» Your task:
Write only the count of lines that hold the word "JOIN" in the listing.

» Supplied material:
● ● ● ●

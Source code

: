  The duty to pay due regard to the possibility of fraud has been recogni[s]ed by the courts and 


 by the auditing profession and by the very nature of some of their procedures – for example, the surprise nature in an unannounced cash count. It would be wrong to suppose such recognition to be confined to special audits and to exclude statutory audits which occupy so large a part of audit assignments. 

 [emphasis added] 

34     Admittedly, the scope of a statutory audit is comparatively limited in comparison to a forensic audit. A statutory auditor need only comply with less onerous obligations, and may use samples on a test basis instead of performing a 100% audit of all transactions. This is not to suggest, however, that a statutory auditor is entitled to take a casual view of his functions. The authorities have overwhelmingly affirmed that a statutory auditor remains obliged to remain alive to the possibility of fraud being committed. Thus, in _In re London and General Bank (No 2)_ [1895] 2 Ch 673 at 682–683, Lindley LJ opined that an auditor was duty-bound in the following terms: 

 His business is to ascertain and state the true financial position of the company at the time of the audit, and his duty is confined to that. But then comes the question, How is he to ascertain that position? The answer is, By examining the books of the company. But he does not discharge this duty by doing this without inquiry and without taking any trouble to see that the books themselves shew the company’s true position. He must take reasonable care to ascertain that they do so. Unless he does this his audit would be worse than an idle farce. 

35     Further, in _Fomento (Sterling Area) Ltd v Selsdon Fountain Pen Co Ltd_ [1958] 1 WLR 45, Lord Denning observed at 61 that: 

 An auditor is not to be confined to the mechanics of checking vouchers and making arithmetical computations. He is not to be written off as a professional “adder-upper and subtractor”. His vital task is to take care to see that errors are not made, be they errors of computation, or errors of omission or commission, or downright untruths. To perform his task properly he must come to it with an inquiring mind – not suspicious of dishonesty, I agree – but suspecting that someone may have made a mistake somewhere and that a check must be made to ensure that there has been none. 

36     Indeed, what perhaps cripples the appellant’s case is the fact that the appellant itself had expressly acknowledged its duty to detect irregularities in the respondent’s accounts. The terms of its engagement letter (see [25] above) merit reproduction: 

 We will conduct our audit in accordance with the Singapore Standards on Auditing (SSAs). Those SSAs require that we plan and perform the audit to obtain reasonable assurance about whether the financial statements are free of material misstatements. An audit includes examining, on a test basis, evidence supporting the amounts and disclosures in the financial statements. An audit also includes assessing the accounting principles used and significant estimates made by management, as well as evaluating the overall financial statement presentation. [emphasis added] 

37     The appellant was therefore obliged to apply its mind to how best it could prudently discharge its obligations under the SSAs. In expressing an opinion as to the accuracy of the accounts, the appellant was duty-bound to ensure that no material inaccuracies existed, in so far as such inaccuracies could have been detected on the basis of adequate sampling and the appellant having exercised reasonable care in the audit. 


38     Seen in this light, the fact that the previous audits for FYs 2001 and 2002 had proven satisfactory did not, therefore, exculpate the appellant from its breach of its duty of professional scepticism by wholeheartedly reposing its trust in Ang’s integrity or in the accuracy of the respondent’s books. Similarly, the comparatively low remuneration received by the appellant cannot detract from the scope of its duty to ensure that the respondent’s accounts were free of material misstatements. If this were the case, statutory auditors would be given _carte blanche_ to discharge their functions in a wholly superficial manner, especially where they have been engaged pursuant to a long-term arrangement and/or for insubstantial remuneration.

● ● ● ●

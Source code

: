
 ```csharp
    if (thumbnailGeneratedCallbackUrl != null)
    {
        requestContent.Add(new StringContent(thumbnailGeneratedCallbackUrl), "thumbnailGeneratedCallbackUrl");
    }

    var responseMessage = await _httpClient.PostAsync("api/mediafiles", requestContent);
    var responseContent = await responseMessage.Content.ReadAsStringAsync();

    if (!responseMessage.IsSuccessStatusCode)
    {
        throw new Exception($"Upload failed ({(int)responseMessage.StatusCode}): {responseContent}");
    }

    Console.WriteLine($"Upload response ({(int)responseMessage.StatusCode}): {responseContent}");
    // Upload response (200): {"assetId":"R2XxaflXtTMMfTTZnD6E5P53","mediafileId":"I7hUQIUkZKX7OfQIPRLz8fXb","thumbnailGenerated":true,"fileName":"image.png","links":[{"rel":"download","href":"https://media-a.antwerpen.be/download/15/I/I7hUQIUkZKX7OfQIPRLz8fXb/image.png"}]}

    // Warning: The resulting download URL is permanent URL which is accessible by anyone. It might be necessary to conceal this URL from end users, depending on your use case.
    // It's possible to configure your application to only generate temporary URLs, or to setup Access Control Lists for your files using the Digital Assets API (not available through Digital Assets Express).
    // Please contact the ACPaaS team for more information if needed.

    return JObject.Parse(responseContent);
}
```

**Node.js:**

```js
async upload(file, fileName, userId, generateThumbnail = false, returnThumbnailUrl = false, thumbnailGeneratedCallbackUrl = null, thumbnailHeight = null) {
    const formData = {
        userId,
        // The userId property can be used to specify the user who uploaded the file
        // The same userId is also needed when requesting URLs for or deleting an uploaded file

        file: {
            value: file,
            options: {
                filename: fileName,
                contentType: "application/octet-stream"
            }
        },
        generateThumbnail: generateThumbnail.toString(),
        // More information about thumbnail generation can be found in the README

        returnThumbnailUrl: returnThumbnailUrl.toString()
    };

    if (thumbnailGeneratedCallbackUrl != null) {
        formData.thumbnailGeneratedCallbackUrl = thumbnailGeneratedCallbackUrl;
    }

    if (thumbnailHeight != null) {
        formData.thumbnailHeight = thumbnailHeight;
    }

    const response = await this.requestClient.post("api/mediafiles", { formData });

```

● ● ● ●

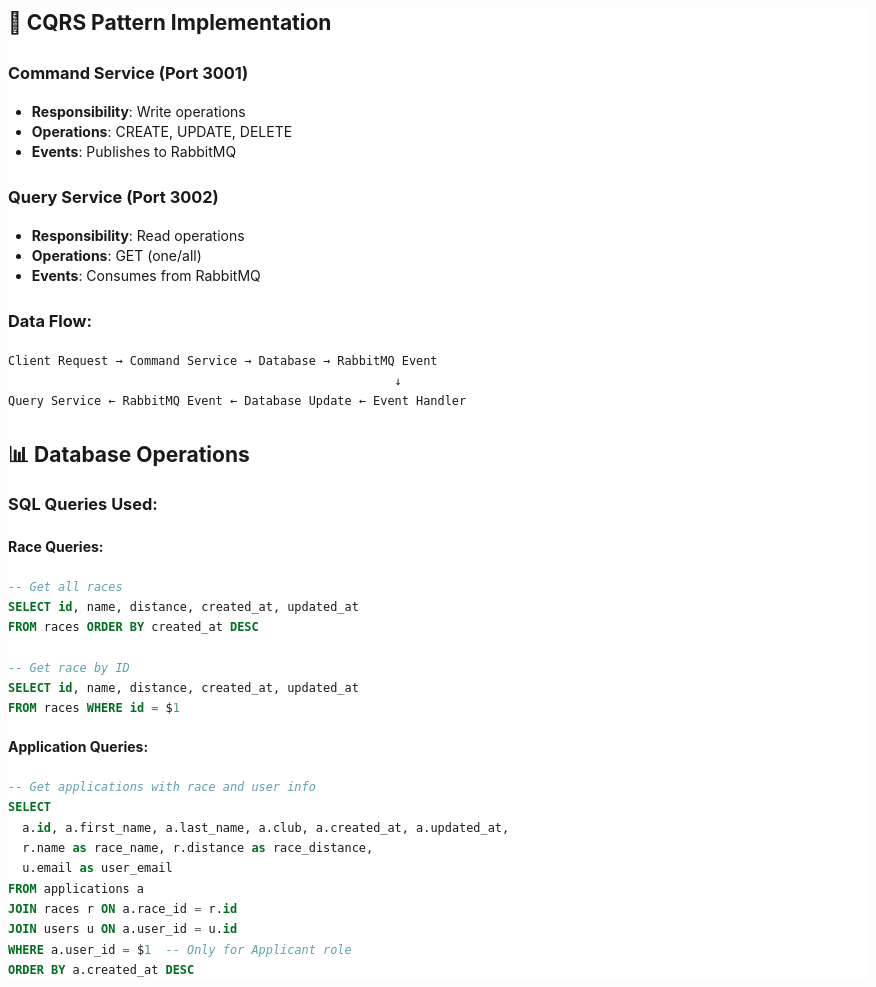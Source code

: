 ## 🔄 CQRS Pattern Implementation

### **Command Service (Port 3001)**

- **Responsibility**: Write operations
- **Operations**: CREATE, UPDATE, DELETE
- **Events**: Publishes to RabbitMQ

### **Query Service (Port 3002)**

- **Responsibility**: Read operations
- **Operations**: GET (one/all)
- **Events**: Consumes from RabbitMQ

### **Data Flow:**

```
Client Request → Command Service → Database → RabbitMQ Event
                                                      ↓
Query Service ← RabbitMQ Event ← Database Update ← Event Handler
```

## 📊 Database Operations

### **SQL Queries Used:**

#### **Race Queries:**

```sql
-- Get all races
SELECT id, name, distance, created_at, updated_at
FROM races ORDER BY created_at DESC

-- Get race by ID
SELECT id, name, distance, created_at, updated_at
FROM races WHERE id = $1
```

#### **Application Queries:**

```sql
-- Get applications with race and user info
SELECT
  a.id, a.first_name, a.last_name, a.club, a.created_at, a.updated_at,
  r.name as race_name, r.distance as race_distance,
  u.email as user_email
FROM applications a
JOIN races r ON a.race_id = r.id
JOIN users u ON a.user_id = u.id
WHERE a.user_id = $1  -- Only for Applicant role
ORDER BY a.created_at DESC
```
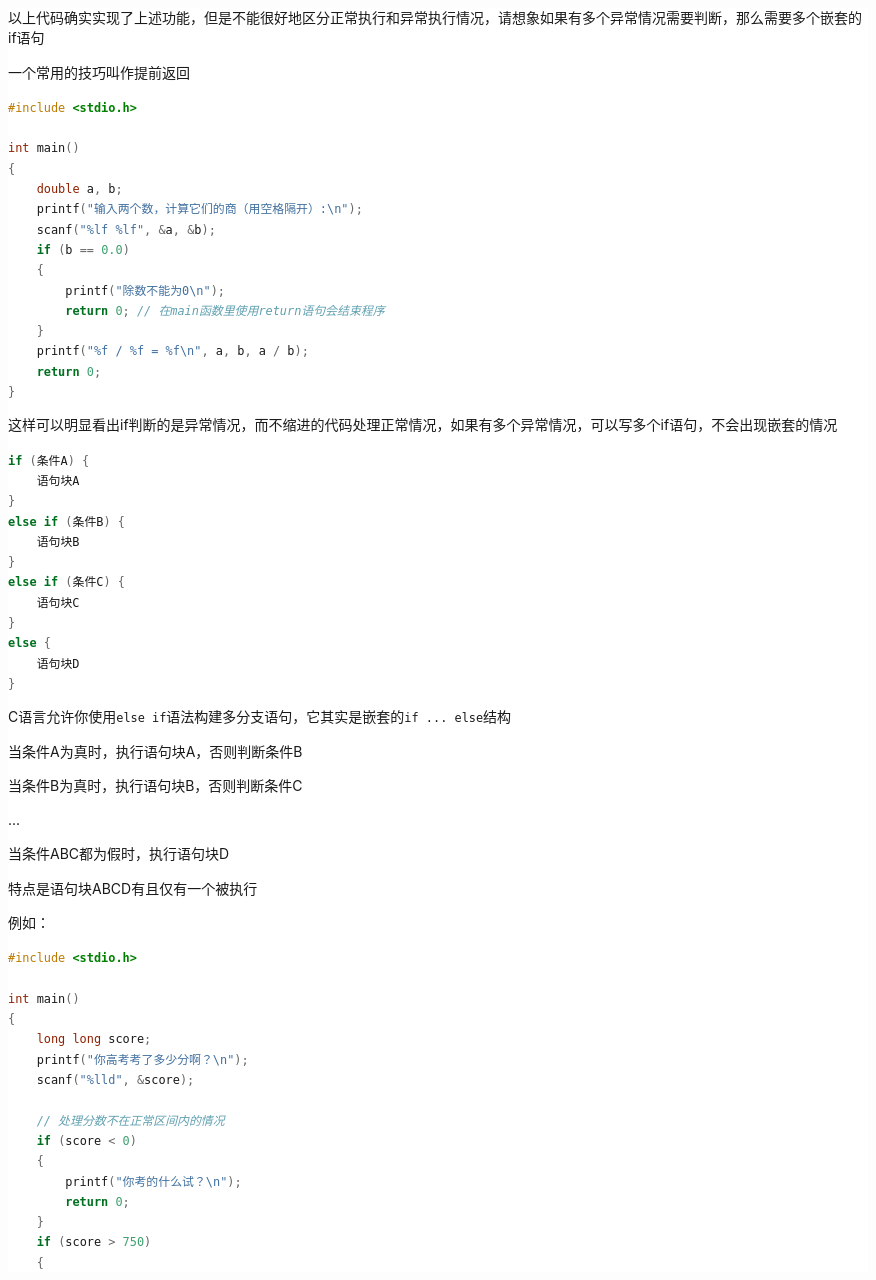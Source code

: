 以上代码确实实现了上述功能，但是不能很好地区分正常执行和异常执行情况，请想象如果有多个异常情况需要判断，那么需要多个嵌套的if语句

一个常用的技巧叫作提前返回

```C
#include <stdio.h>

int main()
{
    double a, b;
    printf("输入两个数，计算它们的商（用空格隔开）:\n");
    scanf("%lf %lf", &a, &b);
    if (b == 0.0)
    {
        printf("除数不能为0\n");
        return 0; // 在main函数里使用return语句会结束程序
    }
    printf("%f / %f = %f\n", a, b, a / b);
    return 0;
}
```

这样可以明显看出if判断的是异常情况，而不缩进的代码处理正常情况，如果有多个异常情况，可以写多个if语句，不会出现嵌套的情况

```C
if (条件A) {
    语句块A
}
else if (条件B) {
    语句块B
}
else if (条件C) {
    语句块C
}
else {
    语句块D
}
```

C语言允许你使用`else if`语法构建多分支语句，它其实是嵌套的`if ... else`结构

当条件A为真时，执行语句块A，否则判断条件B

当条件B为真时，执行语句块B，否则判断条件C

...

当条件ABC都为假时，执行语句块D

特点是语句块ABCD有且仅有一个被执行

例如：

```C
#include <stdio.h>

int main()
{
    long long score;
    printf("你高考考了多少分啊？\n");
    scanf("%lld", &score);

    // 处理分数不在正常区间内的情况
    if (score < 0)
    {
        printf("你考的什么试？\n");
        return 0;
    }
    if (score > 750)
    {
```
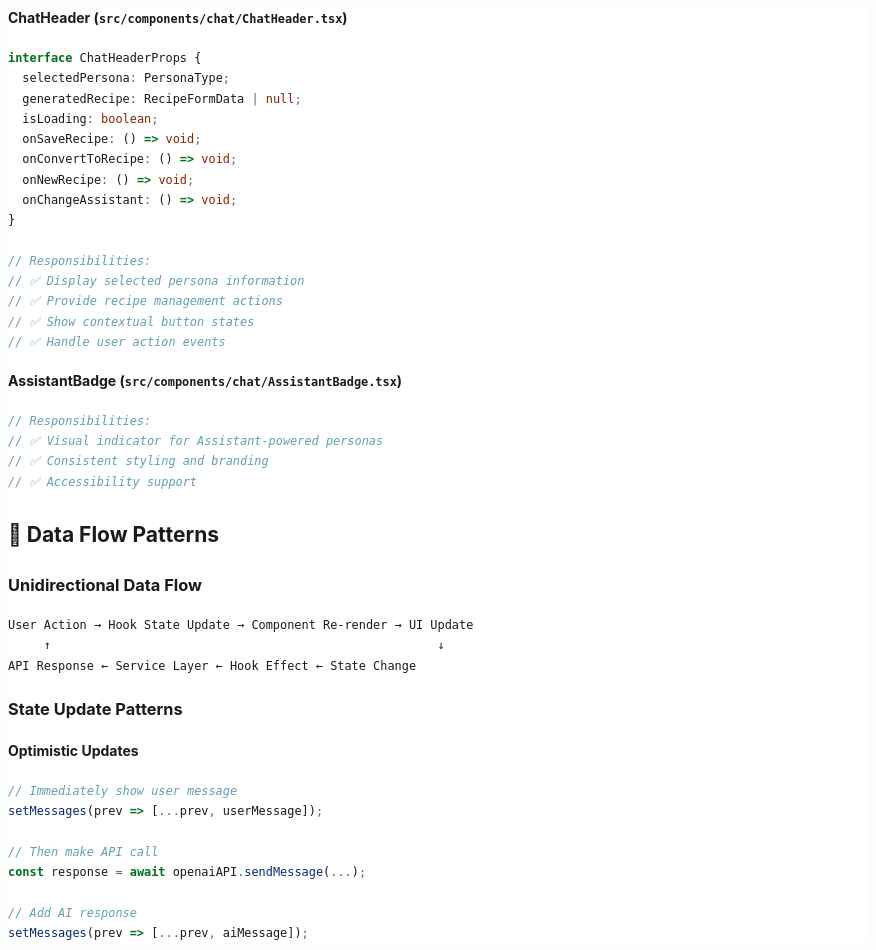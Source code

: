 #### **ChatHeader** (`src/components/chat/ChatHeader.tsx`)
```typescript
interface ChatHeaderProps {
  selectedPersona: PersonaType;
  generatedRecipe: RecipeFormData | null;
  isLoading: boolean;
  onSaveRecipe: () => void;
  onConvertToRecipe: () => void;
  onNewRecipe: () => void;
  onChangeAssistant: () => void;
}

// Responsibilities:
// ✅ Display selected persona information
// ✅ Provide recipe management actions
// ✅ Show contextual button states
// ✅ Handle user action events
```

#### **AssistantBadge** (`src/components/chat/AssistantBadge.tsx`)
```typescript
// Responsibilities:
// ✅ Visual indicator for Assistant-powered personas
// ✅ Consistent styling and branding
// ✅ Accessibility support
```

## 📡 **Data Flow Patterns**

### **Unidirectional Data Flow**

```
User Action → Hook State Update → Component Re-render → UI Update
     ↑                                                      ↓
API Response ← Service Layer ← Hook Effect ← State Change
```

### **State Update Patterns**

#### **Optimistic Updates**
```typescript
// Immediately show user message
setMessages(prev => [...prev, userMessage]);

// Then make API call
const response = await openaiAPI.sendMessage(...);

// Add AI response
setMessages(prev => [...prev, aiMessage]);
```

● ● ● ●

» Output of the exercise:
2